**YOUR OBJECTIVE**
Take the line containing "powers of 2" and every line after it to the end of the data, and write them out exactly as they appear.

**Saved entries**
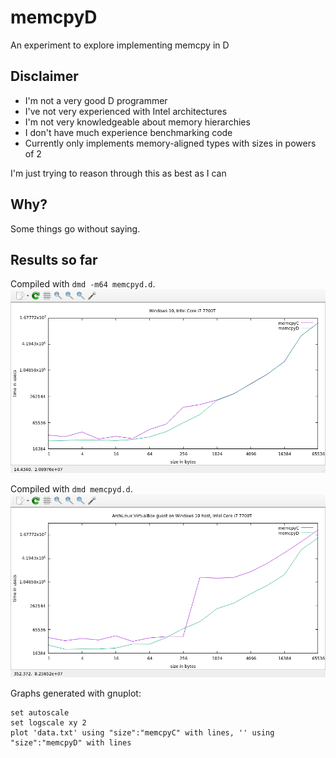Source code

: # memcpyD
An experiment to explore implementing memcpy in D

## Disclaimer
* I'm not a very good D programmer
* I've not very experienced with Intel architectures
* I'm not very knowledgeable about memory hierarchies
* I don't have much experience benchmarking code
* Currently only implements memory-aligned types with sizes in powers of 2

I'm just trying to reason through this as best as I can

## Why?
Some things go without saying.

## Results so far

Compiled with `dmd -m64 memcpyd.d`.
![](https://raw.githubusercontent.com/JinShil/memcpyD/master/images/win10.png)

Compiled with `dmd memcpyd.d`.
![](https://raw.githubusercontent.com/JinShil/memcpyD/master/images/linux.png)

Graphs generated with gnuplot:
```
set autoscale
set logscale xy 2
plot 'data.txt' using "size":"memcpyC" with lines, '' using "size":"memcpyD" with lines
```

**WRITTEN RESPONSE**
* Currently only implements memory-aligned types with sizes in powers of 2

I'm just trying to reason through this as best as I can

## Why?
Some things go without saying.

## Results so far

Compiled with `dmd -m64 memcpyd.d`.
![](https://raw.githubusercontent.com/JinShil/memcpyD/master/images/win10.png)

Compiled with `dmd memcpyd.d`.
![](https://raw.githubusercontent.com/JinShil/memcpyD/master/images/linux.png)

Graphs generated with gnuplot:
```
set autoscale
set logscale xy 2
plot 'data.txt' using "size":"memcpyC" with lines, '' using "size":"memcpyD" with lines
```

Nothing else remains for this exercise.